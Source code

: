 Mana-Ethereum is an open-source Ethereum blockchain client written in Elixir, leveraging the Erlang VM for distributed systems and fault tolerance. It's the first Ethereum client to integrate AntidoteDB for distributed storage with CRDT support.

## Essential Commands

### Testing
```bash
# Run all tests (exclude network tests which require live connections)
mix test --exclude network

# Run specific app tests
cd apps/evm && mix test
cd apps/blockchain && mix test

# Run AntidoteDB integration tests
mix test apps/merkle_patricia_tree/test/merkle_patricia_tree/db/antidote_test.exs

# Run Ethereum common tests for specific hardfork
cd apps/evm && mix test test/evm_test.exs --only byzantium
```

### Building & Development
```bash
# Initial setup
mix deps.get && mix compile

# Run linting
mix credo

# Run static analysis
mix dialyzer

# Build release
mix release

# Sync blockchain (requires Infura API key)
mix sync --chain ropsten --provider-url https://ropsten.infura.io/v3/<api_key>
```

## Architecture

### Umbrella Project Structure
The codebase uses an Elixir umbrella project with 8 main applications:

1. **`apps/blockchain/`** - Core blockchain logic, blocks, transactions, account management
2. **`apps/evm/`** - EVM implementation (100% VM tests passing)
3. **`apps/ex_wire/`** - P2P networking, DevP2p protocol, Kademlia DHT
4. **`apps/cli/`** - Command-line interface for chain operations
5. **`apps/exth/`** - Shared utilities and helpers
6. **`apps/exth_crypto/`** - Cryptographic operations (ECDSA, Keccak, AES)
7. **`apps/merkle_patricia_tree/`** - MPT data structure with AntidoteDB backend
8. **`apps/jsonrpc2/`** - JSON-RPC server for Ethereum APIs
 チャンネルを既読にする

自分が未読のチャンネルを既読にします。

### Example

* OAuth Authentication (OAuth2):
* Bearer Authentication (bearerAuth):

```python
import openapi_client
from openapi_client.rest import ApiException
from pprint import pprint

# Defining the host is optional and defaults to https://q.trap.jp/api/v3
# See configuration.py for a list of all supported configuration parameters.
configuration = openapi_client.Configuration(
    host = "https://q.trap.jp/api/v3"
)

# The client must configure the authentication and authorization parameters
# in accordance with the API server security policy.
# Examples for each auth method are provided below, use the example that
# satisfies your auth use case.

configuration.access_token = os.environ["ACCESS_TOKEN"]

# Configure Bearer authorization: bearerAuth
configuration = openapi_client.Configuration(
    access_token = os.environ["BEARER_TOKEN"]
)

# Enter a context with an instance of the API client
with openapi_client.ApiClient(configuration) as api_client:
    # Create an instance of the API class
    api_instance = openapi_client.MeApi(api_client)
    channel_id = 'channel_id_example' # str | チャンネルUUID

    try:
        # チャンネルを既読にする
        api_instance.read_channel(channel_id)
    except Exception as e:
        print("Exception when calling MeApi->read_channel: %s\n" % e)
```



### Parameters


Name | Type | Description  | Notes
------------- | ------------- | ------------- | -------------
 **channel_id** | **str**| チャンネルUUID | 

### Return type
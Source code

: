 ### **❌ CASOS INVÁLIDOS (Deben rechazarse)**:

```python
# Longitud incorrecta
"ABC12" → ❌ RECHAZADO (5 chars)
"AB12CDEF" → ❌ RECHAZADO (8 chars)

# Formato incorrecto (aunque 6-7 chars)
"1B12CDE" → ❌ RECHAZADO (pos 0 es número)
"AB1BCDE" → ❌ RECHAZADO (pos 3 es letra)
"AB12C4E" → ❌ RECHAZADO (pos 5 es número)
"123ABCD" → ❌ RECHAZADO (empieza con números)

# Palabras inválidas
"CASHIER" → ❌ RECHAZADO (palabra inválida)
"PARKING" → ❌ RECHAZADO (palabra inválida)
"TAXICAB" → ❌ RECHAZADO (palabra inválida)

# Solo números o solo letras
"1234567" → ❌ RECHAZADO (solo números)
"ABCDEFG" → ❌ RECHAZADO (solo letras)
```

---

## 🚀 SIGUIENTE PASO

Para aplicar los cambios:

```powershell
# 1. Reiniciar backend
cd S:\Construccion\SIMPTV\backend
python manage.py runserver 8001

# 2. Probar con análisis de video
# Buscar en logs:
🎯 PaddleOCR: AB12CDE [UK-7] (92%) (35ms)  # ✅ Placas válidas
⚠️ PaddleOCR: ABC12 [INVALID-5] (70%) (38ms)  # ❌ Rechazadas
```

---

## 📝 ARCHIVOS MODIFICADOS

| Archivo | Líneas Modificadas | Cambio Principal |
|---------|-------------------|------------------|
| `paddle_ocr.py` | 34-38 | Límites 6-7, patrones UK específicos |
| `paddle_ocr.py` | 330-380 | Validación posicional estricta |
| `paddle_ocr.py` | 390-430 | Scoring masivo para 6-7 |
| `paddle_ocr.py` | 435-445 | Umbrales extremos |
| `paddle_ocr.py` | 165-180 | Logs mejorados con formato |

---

........

▶ What you need to do: Filter the lines above so that only those with the string "configuration" remain, then copy them.

▶ Result below:
# See configuration.py for a list of all supported configuration parameters.
configuration = openapi_client.Configuration(
configuration.access_token = os.environ["ACCESS_TOKEN"]
configuration = openapi_client.Configuration(
with openapi_client.ApiClient(configuration) as api_client:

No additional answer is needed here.